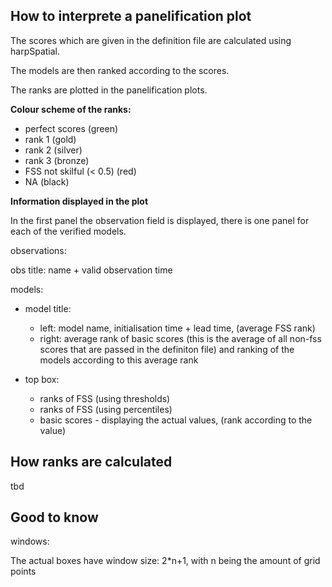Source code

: ## How to interprete a panelification plot
The scores which are given in the definition file are calculated using harpSpatial.

The models are then ranked according to the scores.

The ranks are plotted in the panelification plots.

**Colour scheme of the ranks:**

- perfect scores (green)
- rank 1 (gold)
- rank 2 (silver)
- rank 3 (bronze)
- FSS not skilful (< 0.5) (red)
- NA (black)

**Information displayed in the plot**

  In the first panel the observation field is displayed, there is one panel for each of the verified models.
  
  observations:
  
  obs title: name + valid observation time

  models:
  
  * model title:
     * left: model name, initialisation time + lead time, (average FSS rank)
     * right: average rank of basic scores (this is the average of all non-fss scores
    that are passed in the definiton file) and ranking of the models according to this average rank

  * top box:
    * ranks of FSS (using thresholds)
    * ranks of FSS (using percentiles)
    * basic scores - displaying the actual values, (rank according to the value)


## How ranks are calculated
tbd

  

## Good to know
windows: 

The actual boxes have window size: 2*n+1,
with n being the amount of grid points

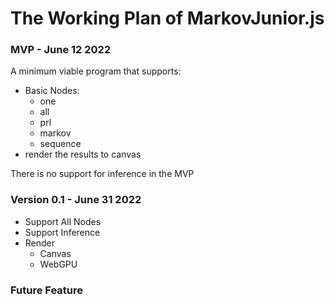 # The Working Plan of MarkovJunior.js

### MVP - June 12 2022
A minimum viable program that supports:
- Basic Nodes:
    - one
    - all
    - prl
    - markov
    - sequence
- render the results to canvas

There is no support for inference in the MVP


### Version 0.1 - June 31 2022

- Support All Nodes
- Support Inference
- Render 
  - Canvas
  - WebGPU

### Future Feature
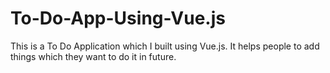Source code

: # To-Do-App-Using-Vue.js
This is a To Do Application which I built using Vue.js. It helps people to add things which they want to do it in future.
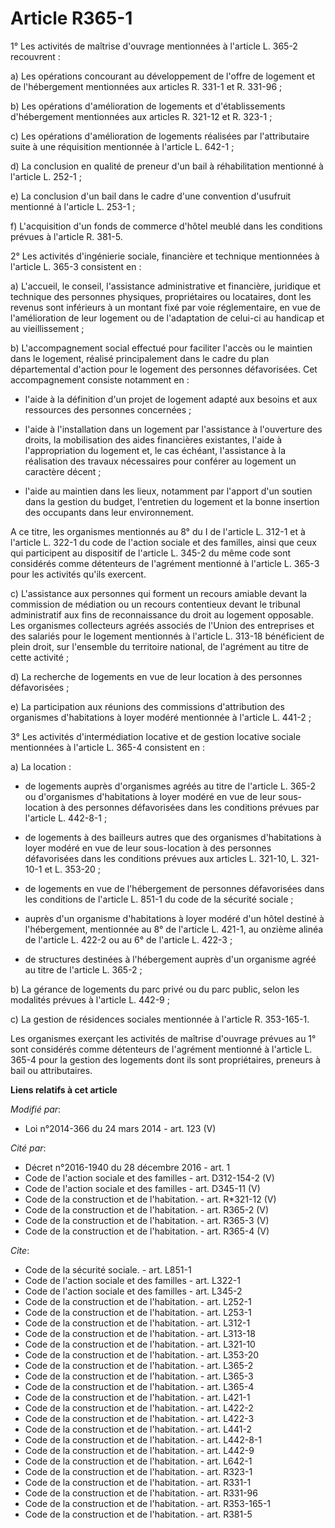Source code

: # Article R365-1

1° Les activités de maîtrise d'ouvrage mentionnées à l'article L. 365-2 recouvrent : 

a) Les opérations concourant au développement de l'offre de logement et de l'hébergement mentionnées aux articles R. 331-1 et
R. 331-96 ; 

b) Les opérations d'amélioration de logements et d'établissements d'hébergement mentionnées aux articles R. 321-12 et R.
323-1 ; 

c) Les opérations d'amélioration de logements réalisées par l'attributaire suite à une réquisition mentionnée à l'article L.
642-1 ; 

d) La conclusion en qualité de preneur d'un bail à réhabilitation mentionné à l'article L. 252-1 ; 

e) La conclusion d'un bail dans le cadre d'une convention d'usufruit mentionné à l'article L. 253-1 ; 

f) L'acquisition d'un fonds de commerce d'hôtel meublé dans les conditions prévues à l'article R. 381-5.

2° Les activités d'ingénierie sociale, financière et technique mentionnées à l'article L. 365-3 consistent en : 

a) L'accueil, le conseil, l'assistance administrative et financière, juridique et technique des personnes physiques,
propriétaires ou locataires, dont les revenus sont inférieurs à un montant fixé par voie réglementaire, en vue de
l'amélioration de leur logement ou de l'adaptation de celui-ci au handicap et au vieillissement ; 

b) L'accompagnement social effectué pour faciliter l'accès ou le maintien dans le logement, réalisé principalement dans le
cadre du plan départemental d'action pour le logement des personnes défavorisées. Cet accompagnement consiste notamment en :

- l'aide à la définition d'un projet de logement adapté aux besoins et aux ressources des personnes concernées ;

- l'aide à l'installation dans un logement par l'assistance à l'ouverture des droits, la mobilisation des aides financières
existantes, l'aide à l'appropriation du logement et, le cas échéant, l'assistance à la réalisation des travaux nécessaires
pour conférer au logement un caractère décent ;

- l'aide au maintien dans les lieux, notamment par l'apport d'un soutien dans la gestion du budget, l'entretien du logement
et la bonne insertion des occupants dans leur environnement. 

A ce titre, les organismes mentionnés au 8° du I de l'article L. 312-1 et à l'article L. 322-1 du code de l'action sociale et
des familles, ainsi que ceux qui participent au dispositif de l'article L. 345-2 du même code sont considérés comme
détenteurs de l'agrément mentionné à l'article L. 365-3 pour les activités qu'ils exercent. 

c) L'assistance aux personnes qui forment un recours amiable devant la commission de médiation ou un recours contentieux
devant le tribunal administratif aux fins de reconnaissance du droit au logement opposable. Les organismes collecteurs agréés
associés de l'Union des entreprises et des salariés pour le logement mentionnés à l'article L. 313-18 bénéficient de plein
droit, sur l'ensemble du territoire national, de l'agrément au titre de cette activité ; 

d) La recherche de logements en vue de leur location à des personnes défavorisées ; 

e) La participation aux réunions des commissions d'attribution des organismes d'habitations à loyer modéré mentionnée à
l'article L. 441-2 ; 

3° Les activités d'intermédiation locative et de gestion locative sociale mentionnées à l'article L. 365-4 consistent en : 

a) La location :

- de logements auprès d'organismes agréés au titre de l'article L. 365-2 ou d'organismes d'habitations à loyer modéré en vue
de leur sous-location à des personnes défavorisées dans les conditions prévues par l'article L. 442-8-1 ;

- de logements à des bailleurs autres que des organismes d'habitations à loyer modéré en vue de leur sous-location à des
personnes défavorisées dans les conditions prévues aux articles L. 321-10, L. 321-10-1 et L. 353-20 ;

- de logements en vue de l'hébergement de personnes défavorisées dans les conditions de l'article L. 851-1 du code de la
sécurité sociale ;

- auprès d'un organisme d'habitations à loyer modéré d'un hôtel destiné à l'hébergement, mentionnée au 8° de l'article L.
421-1, au onzième alinéa de l'article L. 422-2 ou au 6° de l'article L. 422-3 ;

- de structures destinées à l'hébergement auprès d'un organisme agréé au titre de l'article L. 365-2 ; 

b) La gérance de logements du parc privé ou du parc public, selon les modalités prévues à l'article L. 442-9 ; 

c) La gestion de résidences sociales mentionnée à l'article R. 353-165-1. 

Les organismes exerçant les activités de maîtrise d'ouvrage prévues au 1° sont considérés comme détenteurs de l'agrément
mentionné à l'article L. 365-4 pour la gestion des logements dont ils sont propriétaires, preneurs à bail ou attributaires.

**Liens relatifs à cet article**

_Modifié par_:

  - Loi n°2014-366 du 24 mars 2014 - art. 123 (V)

_Cité par_:

  - Décret n°2016-1940 du 28 décembre 2016 - art. 1
  - Code de l'action sociale et des familles - art. D312-154-2 (V)
  - Code de l'action sociale et des familles - art. D345-11 (V)
  - Code de la construction et de l'habitation. - art. R*321-12 (V)
  - Code de la construction et de l'habitation. - art. R365-2 (V)
  - Code de la construction et de l'habitation. - art. R365-3 (V)
  - Code de la construction et de l'habitation. - art. R365-4 (V)

_Cite_:

  - Code de la sécurité sociale. - art. L851-1
  - Code de l'action sociale et des familles - art. L322-1
  - Code de l'action sociale et des familles - art. L345-2
  - Code de la construction et de l'habitation. - art. L252-1
  - Code de la construction et de l'habitation. - art. L253-1
  - Code de la construction et de l'habitation. - art. L312-1
  - Code de la construction et de l'habitation. - art. L313-18
  - Code de la construction et de l'habitation. - art. L321-10
  - Code de la construction et de l'habitation. - art. L353-20
  - Code de la construction et de l'habitation. - art. L365-2
  - Code de la construction et de l'habitation. - art. L365-3
  - Code de la construction et de l'habitation. - art. L365-4
  - Code de la construction et de l'habitation. - art. L421-1
  - Code de la construction et de l'habitation. - art. L422-2
  - Code de la construction et de l'habitation. - art. L422-3
  - Code de la construction et de l'habitation. - art. L441-2
  - Code de la construction et de l'habitation. - art. L442-8-1
  - Code de la construction et de l'habitation. - art. L442-9
  - Code de la construction et de l'habitation. - art. L642-1
  - Code de la construction et de l'habitation. - art. R323-1
  - Code de la construction et de l'habitation. - art. R331-1
  - Code de la construction et de l'habitation. - art. R331-96
  - Code de la construction et de l'habitation. - art. R353-165-1
  - Code de la construction et de l'habitation. - art. R381-5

# # # # #

*Directions for this task*.
Output the lines above exactly, but only those between the line holding "- Code de l'action sociale et des familles - art. D312-154-2" and the line holding "- Code de la sécurité", inclusive.

*Result of this task*.
  - Code de l'action sociale et des familles - art. D312-154-2 (V)
  - Code de l'action sociale et des familles - art. D345-11 (V)
  - Code de la construction et de l'habitation. - art. R*321-12 (V)
  - Code de la construction et de l'habitation. - art. R365-2 (V)
  - Code de la construction et de l'habitation. - art. R365-3 (V)
  - Code de la construction et de l'habitation. - art. R365-4 (V)

_Cite_:

  - Code de la sécurité sociale. - art. L851-1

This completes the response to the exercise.